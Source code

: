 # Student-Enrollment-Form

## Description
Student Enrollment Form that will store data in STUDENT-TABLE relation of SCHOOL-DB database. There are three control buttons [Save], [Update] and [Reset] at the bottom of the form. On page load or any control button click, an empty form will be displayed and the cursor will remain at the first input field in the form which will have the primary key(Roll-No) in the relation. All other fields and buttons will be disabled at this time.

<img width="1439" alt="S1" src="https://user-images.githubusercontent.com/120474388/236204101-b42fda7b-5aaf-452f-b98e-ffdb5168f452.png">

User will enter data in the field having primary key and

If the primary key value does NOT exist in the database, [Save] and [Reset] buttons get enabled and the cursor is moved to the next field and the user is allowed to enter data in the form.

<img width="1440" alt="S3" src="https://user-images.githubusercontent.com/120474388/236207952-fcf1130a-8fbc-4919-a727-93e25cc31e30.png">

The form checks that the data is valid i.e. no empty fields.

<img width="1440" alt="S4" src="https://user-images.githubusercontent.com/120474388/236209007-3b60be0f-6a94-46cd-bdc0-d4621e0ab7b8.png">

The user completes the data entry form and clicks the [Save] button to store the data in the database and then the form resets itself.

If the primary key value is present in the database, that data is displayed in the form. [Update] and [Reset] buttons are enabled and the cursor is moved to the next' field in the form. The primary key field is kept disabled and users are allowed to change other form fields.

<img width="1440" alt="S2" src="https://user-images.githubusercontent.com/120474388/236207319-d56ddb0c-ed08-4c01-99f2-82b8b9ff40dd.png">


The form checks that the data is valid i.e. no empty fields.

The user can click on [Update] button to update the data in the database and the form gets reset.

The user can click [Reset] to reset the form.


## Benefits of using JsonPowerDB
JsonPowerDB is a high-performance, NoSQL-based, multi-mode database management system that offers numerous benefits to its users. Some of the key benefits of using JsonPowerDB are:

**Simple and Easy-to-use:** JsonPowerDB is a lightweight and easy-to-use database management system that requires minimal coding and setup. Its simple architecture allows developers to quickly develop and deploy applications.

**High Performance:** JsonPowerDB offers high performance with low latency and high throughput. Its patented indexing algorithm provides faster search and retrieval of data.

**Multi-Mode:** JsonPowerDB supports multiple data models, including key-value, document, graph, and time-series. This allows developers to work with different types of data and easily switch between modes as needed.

---

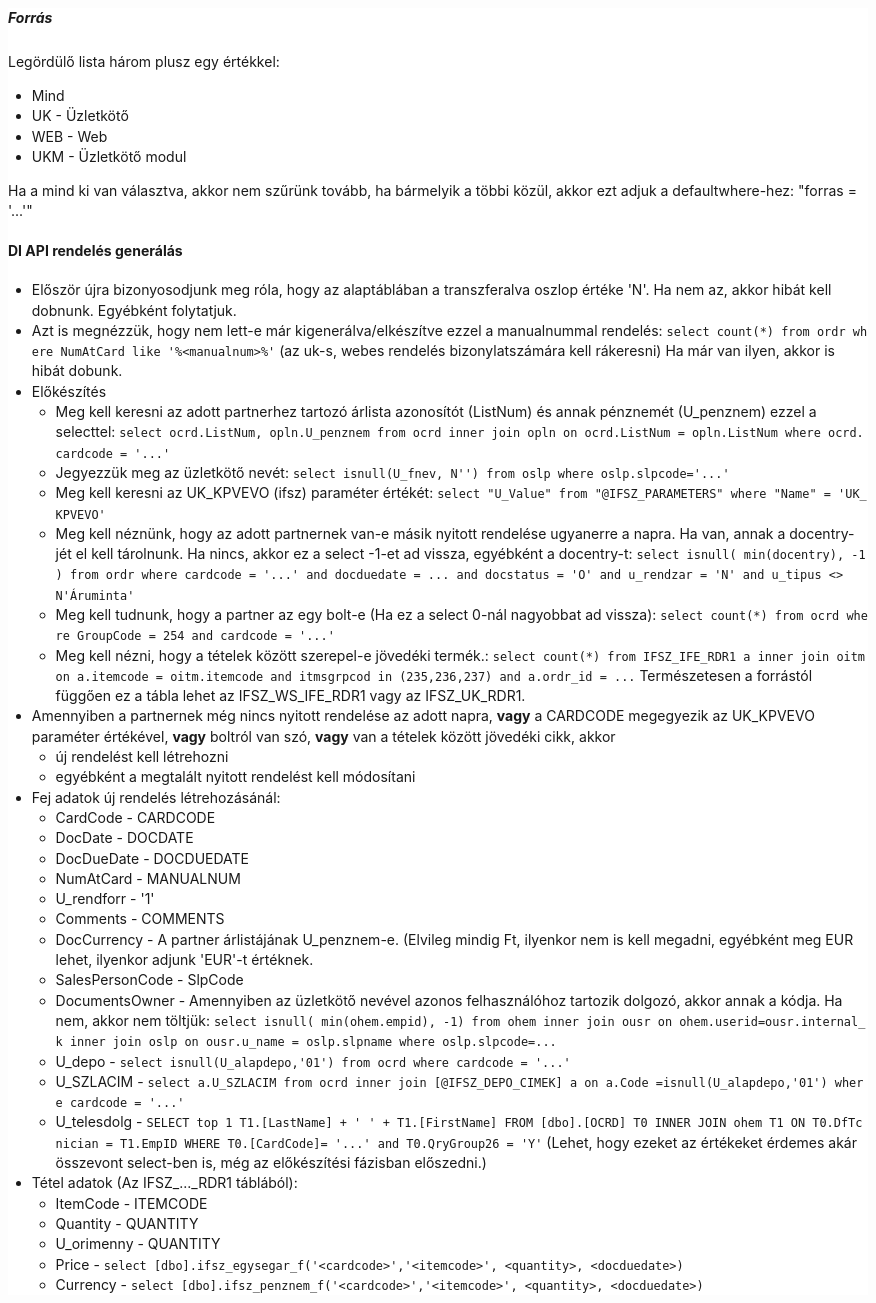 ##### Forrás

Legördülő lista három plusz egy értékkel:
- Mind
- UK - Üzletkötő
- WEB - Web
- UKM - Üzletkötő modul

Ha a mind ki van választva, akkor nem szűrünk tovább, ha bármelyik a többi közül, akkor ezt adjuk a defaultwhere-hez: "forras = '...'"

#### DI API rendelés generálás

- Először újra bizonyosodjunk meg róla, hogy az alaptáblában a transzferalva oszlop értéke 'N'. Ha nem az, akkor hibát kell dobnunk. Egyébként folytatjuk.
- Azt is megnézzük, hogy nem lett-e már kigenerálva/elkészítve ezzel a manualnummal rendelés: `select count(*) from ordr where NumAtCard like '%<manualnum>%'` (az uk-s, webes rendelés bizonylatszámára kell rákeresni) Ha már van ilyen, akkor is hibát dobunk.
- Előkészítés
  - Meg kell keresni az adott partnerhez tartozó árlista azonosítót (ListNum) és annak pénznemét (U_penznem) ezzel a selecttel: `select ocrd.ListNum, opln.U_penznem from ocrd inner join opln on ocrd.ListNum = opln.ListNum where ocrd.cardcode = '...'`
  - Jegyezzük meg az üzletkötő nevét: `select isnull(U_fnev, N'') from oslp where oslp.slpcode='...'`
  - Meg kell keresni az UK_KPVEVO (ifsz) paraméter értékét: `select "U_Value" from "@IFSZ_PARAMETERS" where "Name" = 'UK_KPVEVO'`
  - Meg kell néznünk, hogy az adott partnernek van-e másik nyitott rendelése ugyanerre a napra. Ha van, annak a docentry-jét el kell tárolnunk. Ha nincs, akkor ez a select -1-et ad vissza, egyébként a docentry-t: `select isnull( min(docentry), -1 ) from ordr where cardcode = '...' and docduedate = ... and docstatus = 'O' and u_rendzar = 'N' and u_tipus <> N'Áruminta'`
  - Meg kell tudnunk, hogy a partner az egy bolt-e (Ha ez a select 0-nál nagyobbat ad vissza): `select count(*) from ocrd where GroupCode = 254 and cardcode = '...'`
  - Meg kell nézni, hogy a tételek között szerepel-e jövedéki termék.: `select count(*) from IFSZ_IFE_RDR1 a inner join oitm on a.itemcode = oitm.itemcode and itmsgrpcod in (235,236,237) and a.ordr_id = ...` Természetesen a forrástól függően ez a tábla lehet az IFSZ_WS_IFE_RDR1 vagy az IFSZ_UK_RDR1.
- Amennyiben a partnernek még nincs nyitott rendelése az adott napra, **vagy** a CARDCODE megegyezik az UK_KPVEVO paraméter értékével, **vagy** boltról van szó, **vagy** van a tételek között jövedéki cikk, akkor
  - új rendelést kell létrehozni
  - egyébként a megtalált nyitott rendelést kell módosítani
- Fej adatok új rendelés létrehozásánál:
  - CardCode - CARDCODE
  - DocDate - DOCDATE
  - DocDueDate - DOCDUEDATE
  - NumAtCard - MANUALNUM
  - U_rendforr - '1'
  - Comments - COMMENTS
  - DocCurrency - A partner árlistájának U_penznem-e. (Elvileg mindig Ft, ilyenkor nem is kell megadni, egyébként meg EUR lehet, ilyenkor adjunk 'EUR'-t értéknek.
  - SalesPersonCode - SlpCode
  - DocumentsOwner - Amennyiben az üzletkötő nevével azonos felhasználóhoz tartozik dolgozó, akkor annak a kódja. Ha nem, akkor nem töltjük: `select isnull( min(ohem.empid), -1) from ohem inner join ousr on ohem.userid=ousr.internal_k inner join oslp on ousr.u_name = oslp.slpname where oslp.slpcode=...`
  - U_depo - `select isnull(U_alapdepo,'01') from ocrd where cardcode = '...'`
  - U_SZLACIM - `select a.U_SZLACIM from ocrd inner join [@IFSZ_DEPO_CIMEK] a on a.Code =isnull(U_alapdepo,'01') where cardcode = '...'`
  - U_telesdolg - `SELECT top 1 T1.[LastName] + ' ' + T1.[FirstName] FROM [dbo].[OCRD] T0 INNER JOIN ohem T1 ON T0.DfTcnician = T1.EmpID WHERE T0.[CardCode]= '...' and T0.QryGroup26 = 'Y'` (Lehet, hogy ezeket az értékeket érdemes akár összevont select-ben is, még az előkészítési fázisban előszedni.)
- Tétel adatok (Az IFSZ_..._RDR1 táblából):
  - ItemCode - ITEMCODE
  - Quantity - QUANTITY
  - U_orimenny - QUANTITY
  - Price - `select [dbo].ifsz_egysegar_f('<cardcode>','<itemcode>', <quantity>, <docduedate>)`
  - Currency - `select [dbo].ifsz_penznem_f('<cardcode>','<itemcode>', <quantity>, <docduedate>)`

**Required work**
Using the records above, write out exactly the lines between the one holding "- egyébként a" and the one holding "- SalesPersonCode - SlpCode", inclusive; leave everything else out.

**Response to this task**
  - egyébként a megtalált nyitott rendelést kell módosítani
- Fej adatok új rendelés létrehozásánál:
  - CardCode - CARDCODE
  - DocDate - DOCDATE
  - DocDueDate - DOCDUEDATE
  - NumAtCard - MANUALNUM
  - U_rendforr - '1'
  - Comments - COMMENTS
  - DocCurrency - A partner árlistájának U_penznem-e. (Elvileg mindig Ft, ilyenkor nem is kell megadni, egyébként meg EUR lehet, ilyenkor adjunk 'EUR'-t értéknek.
  - SalesPersonCode - SlpCode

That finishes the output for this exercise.